▶ _WHAT TO PRODUCE_: Go through the entries below and work out how many lines include "span". Answer with the number only.

··· TASK DATA

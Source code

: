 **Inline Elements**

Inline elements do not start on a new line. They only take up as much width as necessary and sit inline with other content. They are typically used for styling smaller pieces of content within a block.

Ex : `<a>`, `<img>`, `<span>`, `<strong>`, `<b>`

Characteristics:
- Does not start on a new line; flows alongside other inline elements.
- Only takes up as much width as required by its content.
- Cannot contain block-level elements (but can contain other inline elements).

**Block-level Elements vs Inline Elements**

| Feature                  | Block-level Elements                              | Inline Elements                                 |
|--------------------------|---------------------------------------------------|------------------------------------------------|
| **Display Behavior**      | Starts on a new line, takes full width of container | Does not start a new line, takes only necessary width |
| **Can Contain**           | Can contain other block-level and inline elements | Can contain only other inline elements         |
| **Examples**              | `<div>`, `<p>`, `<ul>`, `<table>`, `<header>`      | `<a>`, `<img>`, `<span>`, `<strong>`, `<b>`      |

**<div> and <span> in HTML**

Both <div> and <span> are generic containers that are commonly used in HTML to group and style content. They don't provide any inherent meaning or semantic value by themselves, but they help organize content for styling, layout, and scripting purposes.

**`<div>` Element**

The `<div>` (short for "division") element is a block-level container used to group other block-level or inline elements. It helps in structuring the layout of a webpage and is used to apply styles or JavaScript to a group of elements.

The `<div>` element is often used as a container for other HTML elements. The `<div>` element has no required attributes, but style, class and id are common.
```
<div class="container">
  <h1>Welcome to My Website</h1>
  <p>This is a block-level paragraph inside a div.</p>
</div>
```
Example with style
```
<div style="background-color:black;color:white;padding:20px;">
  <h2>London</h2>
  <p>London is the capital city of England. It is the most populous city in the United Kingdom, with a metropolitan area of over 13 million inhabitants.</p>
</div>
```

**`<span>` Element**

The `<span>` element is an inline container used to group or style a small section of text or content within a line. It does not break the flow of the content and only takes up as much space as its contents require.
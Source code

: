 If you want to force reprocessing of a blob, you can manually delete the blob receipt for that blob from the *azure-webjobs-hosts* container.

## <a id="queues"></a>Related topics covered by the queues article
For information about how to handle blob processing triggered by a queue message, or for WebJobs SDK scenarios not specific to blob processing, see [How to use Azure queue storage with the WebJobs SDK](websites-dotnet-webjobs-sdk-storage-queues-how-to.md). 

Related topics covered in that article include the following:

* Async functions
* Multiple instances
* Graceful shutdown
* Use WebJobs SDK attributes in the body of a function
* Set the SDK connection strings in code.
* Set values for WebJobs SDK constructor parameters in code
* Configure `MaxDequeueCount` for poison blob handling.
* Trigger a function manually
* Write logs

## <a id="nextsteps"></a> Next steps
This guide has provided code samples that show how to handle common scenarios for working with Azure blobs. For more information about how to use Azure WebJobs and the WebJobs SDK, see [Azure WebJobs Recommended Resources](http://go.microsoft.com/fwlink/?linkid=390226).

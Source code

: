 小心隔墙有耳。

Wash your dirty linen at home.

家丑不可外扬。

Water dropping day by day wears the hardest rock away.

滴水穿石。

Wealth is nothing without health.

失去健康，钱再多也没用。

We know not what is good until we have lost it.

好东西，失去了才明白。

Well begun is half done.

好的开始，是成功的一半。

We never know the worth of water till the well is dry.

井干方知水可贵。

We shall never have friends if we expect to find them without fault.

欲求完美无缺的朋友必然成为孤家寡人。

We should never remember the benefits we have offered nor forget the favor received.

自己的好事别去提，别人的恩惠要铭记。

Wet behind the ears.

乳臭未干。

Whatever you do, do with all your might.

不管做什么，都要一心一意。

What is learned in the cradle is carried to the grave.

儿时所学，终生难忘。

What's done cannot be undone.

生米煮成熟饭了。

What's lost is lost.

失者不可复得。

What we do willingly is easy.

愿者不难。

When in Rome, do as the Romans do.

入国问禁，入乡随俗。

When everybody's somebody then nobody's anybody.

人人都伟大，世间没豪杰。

······

▶ _YOUR RESPONSE_: 6